I'm glad to hear that RIRs can respond to users' concerns, but that
doesn't change the fact that they're second-guessing an IETF decision
and that other things in the IPv6 architecture are dependent on that
design decision.
> When you've got people in the RIRs talking about "routing around the
> failure" in reference to the IETF, that's a pretty clear indication.
Of what?  RIR arrogance?  No surprise there, every deliberative body
I've been involved with thinks it is superior to others.
>>> IPv6 (as I first understood it) did have a business model assumed -
>>> that one ISP would be all that an enterprise customer would need,
>>
>> I don't know anybody who assumed that.  I think it was instead
>> assumed that multihomed sites could make do with multiple
>> (prefixes,addresses) per (net,host) and that applications could
>> somehow tolerate having multiple source and destination
>> addresses, be able to pick a reasonable pair from among those
>> available, and fail over to another source or destination address
>> when one end or another renumbered or the connection
>> failed.  (All of which I find rather dubious, but it's not the same
>> thing as assuming that there would be one ISP for an enterprise.)
>
> The operational community heard that message, deemed it not a viable
> solution, and responded by passing PIv6.  Heck, people think NAT (and
> we all know the IETF's head-in-the-sand attitude on that part of
> reality) with ULAs is more viable than multiple parallel PA assignments.
Which head in the sand is that?  The one that thinks that NATs are
benign, or the one that thinks that they cause lots of problems?  Both
types exist in IETF. IETF is like Zaphod Beeblebrox with his heads
constantly arguing with one another from under the sand.   That's why
IETF took too long to become aware of the inherent problems associated
with NATs and too long to speak out about those problems, and has said
too little about them.  It's also why it never has developed a viable
transition path away from NAT and toward native IPv6.
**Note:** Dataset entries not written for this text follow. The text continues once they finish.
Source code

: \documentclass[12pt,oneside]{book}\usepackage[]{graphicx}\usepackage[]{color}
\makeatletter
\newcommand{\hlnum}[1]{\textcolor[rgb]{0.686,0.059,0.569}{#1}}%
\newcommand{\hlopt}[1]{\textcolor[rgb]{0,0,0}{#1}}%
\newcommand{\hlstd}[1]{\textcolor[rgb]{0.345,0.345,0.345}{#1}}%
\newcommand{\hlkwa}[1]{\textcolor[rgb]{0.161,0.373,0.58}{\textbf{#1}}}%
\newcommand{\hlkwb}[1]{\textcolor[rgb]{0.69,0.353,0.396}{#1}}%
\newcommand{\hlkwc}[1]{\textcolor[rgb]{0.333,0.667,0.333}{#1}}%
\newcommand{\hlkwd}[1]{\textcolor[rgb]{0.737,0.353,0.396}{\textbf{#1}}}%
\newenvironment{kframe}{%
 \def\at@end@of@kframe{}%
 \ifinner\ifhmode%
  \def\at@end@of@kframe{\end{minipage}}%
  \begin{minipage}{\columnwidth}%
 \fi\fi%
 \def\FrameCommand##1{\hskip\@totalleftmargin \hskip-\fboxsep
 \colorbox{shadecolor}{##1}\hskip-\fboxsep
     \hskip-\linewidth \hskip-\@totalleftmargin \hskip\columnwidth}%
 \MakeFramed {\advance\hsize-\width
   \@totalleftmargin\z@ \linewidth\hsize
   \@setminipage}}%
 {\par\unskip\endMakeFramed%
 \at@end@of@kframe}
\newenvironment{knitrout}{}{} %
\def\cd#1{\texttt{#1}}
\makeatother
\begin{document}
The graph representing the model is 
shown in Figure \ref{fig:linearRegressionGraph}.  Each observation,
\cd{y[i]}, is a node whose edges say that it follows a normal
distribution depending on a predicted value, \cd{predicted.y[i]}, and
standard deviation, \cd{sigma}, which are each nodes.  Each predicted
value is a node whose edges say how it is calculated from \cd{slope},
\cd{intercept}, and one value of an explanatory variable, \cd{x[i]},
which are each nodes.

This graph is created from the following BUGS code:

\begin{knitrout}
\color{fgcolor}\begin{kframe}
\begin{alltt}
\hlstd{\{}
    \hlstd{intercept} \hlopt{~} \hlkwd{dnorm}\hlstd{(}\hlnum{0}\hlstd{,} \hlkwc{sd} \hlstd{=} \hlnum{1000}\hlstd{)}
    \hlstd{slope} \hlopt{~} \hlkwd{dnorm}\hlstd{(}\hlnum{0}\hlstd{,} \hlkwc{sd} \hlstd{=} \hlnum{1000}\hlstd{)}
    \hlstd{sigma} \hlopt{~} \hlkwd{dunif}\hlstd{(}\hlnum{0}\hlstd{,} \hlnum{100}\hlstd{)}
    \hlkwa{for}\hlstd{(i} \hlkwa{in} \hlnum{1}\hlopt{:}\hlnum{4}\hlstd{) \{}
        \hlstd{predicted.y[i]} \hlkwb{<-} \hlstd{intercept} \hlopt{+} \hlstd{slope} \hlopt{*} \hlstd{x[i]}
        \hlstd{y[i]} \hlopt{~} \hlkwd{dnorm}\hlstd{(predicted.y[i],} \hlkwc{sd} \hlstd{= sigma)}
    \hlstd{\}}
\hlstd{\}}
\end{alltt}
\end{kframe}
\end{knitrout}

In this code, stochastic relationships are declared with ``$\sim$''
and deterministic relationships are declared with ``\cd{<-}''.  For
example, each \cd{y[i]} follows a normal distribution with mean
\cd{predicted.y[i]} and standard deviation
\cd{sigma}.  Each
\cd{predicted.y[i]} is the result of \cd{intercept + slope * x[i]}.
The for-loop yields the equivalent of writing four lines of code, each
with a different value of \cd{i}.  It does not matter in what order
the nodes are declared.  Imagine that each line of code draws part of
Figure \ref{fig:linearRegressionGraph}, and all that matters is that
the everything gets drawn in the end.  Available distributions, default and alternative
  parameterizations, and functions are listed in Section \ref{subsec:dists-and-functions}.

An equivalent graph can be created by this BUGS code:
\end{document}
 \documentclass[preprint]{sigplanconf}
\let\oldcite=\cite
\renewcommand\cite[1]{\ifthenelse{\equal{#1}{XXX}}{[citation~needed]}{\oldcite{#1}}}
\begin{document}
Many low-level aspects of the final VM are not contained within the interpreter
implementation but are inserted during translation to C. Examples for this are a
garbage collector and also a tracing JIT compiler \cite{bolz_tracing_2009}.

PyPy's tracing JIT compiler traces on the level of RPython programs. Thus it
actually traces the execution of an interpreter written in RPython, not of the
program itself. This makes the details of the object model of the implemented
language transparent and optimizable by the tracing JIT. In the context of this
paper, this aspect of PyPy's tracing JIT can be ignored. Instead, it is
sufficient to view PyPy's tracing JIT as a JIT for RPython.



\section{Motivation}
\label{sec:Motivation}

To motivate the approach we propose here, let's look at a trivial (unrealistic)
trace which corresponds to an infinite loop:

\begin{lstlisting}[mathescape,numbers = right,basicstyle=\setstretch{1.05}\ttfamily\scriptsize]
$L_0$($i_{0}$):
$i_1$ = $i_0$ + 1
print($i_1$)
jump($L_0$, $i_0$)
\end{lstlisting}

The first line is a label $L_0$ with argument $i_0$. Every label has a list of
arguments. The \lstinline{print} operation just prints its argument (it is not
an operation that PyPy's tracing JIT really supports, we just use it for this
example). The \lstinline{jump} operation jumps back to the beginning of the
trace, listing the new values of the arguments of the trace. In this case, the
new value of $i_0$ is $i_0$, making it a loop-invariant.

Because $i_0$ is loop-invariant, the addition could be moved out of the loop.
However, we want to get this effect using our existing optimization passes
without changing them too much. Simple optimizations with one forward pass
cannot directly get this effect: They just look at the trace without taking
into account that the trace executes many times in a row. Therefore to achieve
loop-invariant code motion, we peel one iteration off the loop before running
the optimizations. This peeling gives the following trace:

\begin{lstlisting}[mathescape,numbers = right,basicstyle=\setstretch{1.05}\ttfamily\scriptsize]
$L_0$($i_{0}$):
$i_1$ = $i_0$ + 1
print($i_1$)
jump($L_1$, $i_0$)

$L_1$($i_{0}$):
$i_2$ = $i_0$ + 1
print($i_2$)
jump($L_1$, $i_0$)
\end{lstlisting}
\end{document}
>> well, I'm disappointed in the amount of disrespect displayed by RIRs.
>
> Perhaps that's true.  Or perhaps the RIRs are trying to get the
> message across that how they assign addresses is up to their
> communities, not the IETF.  Frankly, short of the IETF telling IANA to
> pull the RIRs' allocations, I don't see what practical authority the
> IETF has over address policy.  I also fail to see why the IETF thinks
> it _should_ have any authority over that or any other operational
> matters.  In my view, the IETF develops tools and it's up to operators
> to determine if/how to use them.
I think you are confusing policy with protocol design or architecture.